Start of RECORD SET
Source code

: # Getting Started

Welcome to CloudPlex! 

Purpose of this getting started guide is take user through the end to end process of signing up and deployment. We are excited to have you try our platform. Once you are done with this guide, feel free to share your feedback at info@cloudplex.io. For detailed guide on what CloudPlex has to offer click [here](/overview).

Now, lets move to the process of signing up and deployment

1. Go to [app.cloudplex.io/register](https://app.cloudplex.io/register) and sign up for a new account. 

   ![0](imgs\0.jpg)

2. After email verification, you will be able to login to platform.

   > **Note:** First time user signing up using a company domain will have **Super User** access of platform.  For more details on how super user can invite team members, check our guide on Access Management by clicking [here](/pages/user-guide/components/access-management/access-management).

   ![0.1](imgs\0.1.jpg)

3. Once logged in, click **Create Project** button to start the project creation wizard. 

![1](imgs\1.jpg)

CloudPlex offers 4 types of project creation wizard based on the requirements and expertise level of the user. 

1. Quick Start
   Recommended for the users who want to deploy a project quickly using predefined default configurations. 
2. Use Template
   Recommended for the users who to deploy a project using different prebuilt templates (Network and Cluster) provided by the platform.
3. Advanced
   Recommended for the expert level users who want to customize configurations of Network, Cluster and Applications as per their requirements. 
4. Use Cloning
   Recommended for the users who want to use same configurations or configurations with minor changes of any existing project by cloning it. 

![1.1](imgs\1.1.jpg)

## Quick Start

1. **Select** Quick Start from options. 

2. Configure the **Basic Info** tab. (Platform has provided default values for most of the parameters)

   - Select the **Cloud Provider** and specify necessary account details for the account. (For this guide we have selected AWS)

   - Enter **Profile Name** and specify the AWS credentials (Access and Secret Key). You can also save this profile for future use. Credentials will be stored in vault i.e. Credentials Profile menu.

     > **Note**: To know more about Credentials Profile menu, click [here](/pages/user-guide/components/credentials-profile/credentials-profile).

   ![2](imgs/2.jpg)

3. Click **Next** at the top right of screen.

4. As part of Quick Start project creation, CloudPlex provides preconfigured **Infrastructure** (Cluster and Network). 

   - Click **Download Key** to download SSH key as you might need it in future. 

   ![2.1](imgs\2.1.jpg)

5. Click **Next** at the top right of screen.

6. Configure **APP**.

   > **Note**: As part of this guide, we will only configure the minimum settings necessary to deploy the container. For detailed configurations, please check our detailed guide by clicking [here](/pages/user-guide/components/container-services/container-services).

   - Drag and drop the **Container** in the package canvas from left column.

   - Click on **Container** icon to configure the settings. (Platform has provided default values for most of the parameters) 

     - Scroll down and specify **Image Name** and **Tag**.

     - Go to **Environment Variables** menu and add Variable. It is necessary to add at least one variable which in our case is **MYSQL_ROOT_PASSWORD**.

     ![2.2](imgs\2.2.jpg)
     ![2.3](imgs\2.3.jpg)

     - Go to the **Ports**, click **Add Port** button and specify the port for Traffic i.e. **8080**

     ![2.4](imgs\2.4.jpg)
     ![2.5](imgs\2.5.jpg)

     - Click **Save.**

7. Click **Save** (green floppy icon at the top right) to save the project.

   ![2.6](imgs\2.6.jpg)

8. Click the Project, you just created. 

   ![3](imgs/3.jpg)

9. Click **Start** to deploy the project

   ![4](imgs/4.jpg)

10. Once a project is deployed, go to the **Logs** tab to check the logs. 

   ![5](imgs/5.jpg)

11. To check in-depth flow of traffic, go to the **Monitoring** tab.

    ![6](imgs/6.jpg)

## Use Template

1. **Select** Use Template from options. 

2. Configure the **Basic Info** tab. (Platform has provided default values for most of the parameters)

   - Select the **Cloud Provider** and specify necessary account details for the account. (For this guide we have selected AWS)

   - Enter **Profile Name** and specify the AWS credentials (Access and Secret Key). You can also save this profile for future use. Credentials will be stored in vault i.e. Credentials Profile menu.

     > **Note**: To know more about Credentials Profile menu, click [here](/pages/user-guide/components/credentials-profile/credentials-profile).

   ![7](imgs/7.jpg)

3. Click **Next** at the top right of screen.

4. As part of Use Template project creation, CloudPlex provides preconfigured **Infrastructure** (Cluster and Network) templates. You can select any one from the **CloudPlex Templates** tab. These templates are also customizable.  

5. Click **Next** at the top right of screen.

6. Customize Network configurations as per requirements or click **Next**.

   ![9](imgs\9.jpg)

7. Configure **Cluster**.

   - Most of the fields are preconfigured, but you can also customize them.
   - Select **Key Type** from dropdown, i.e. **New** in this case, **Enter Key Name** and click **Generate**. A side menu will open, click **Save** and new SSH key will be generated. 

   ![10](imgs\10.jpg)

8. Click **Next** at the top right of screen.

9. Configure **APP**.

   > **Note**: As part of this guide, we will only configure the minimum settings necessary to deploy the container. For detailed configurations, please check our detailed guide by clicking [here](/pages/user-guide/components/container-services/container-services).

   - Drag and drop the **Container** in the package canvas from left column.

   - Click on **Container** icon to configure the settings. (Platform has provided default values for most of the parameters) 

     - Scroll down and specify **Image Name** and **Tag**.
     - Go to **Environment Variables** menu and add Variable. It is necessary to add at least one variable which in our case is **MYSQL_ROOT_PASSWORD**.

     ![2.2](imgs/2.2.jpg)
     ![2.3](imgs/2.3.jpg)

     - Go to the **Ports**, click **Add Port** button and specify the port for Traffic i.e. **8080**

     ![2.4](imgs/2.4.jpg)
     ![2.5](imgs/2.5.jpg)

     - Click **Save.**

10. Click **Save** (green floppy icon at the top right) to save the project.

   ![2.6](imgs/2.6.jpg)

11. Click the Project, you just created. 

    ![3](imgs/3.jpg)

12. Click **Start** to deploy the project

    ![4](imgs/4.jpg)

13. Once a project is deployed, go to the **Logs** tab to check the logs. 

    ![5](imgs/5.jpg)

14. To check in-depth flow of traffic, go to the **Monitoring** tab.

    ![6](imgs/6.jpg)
End of RECORD SET
The full listing above should be repeated without omission.

Source code

: # Getting Started

Welcome to CloudPlex! 

Purpose of this getting started guide is take user through the end to end process of signing up and deployment. We are excited to have you try our platform. Once you are done with this guide, feel free to share your feedback at info@cloudplex.io. For detailed guide on what CloudPlex has to offer click [here](/overview).

Now, lets move to the process of signing up and deployment

1. Go to [app.cloudplex.io/register](https://app.cloudplex.io/register) and sign up for a new account. 

   ![0](imgs\0.jpg)

2. After email verification, you will be able to login to platform.

   > **Note:** First time user signing up using a company domain will have **Super User** access of platform.  For more details on how super user can invite team members, check our guide on Access Management by clicking [here](/pages/user-guide/components/access-management/access-management).

   ![0.1](imgs\0.1.jpg)

3. Once logged in, click **Create Project** button to start the project creation wizard. 

![1](imgs\1.jpg)

CloudPlex offers 4 types of project creation wizard based on the requirements and expertise level of the user. 

1. Quick Start
   Recommended for the users who want to deploy a project quickly using predefined default configurations. 
2. Use Template
   Recommended for the users who to deploy a project using different prebuilt templates (Network and Cluster) provided by the platform.
3. Advanced
   Recommended for the expert level users who want to customize configurations of Network, Cluster and Applications as per their requirements. 
4. Use Cloning
   Recommended for the users who want to use same configurations or configurations with minor changes of any existing project by cloning it. 

![1.1](imgs\1.1.jpg)

## Quick Start

1. **Select** Quick Start from options. 

2. Configure the **Basic Info** tab. (Platform has provided default values for most of the parameters)

   - Select the **Cloud Provider** and specify necessary account details for the account. (For this guide we have selected AWS)

   - Enter **Profile Name** and specify the AWS credentials (Access and Secret Key). You can also save this profile for future use. Credentials will be stored in vault i.e. Credentials Profile menu.

     > **Note**: To know more about Credentials Profile menu, click [here](/pages/user-guide/components/credentials-profile/credentials-profile).

   ![2](imgs/2.jpg)

3. Click **Next** at the top right of screen.

4. As part of Quick Start project creation, CloudPlex provides preconfigured **Infrastructure** (Cluster and Network). 

   - Click **Download Key** to download SSH key as you might need it in future. 

   ![2.1](imgs\2.1.jpg)

5. Click **Next** at the top right of screen.

6. Configure **APP**.

   > **Note**: As part of this guide, we will only configure the minimum settings necessary to deploy the container. For detailed configurations, please check our detailed guide by clicking [here](/pages/user-guide/components/container-services/container-services).

   - Drag and drop the **Container** in the package canvas from left column.

   - Click on **Container** icon to configure the settings. (Platform has provided default values for most of the parameters) 

     - Scroll down and specify **Image Name** and **Tag**.

     - Go to **Environment Variables** menu and add Variable. It is necessary to add at least one variable which in our case is **MYSQL_ROOT_PASSWORD**.

     ![2.2](imgs\2.2.jpg)
     ![2.3](imgs\2.3.jpg)

     - Go to the **Ports**, click **Add Port** button and specify the port for Traffic i.e. **8080**

     ![2.4](imgs\2.4.jpg)
     ![2.5](imgs\2.5.jpg)

     - Click **Save.**

7. Click **Save** (green floppy icon at the top right) to save the project.

   ![2.6](imgs\2.6.jpg)

8. Click the Project, you just created. 

   ![3](imgs/3.jpg)

9. Click **Start** to deploy the project

   ![4](imgs/4.jpg)

10. Once a project is deployed, go to the **Logs** tab to check the logs. 

   ![5](imgs/5.jpg)

11. To check in-depth flow of traffic, go to the **Monitoring** tab.

    ![6](imgs/6.jpg)

## Use Template

1. **Select** Use Template from options. 

2. Configure the **Basic Info** tab. (Platform has provided default values for most of the parameters)

   - Select the **Cloud Provider** and specify necessary account details for the account. (For this guide we have selected AWS)

   - Enter **Profile Name** and specify the AWS credentials (Access and Secret Key). You can also save this profile for future use. Credentials will be stored in vault i.e. Credentials Profile menu.

     > **Note**: To know more about Credentials Profile menu, click [here](/pages/user-guide/components/credentials-profile/credentials-profile).

   ![7](imgs/7.jpg)

3. Click **Next** at the top right of screen.

4. As part of Use Template project creation, CloudPlex provides preconfigured **Infrastructure** (Cluster and Network) templates. You can select any one from the **CloudPlex Templates** tab. These templates are also customizable.  

5. Click **Next** at the top right of screen.

6. Customize Network configurations as per requirements or click **Next**.

   ![9](imgs\9.jpg)

7. Configure **Cluster**.

   - Most of the fields are preconfigured, but you can also customize them.
   - Select **Key Type** from dropdown, i.e. **New** in this case, **Enter Key Name** and click **Generate**. A side menu will open, click **Save** and new SSH key will be generated. 

   ![10](imgs\10.jpg)

8. Click **Next** at the top right of screen.

9. Configure **APP**.

   > **Note**: As part of this guide, we will only configure the minimum settings necessary to deploy the container. For detailed configurations, please check our detailed guide by clicking [here](/pages/user-guide/components/container-services/container-services).

   - Drag and drop the **Container** in the package canvas from left column.

   - Click on **Container** icon to configure the settings. (Platform has provided default values for most of the parameters) 

     - Scroll down and specify **Image Name** and **Tag**.
     - Go to **Environment Variables** menu and add Variable. It is necessary to add at least one variable which in our case is **MYSQL_ROOT_PASSWORD**.

     ![2.2](imgs/2.2.jpg)
     ![2.3](imgs/2.3.jpg)

     - Go to the **Ports**, click **Add Port** button and specify the port for Traffic i.e. **8080**

     ![2.4](imgs/2.4.jpg)
     ![2.5](imgs/2.5.jpg)

     - Click **Save.**

10. Click **Save** (green floppy icon at the top right) to save the project.

   ![2.6](imgs/2.6.jpg)

11. Click the Project, you just created. 

    ![3](imgs/3.jpg)

12. Click **Start** to deploy the project

    ![4](imgs/4.jpg)

13. Once a project is deployed, go to the **Logs** tab to check the logs. 

    ![5](imgs/5.jpg)

14. To check in-depth flow of traffic, go to the **Monitoring** tab.

    ![6](imgs/6.jpg)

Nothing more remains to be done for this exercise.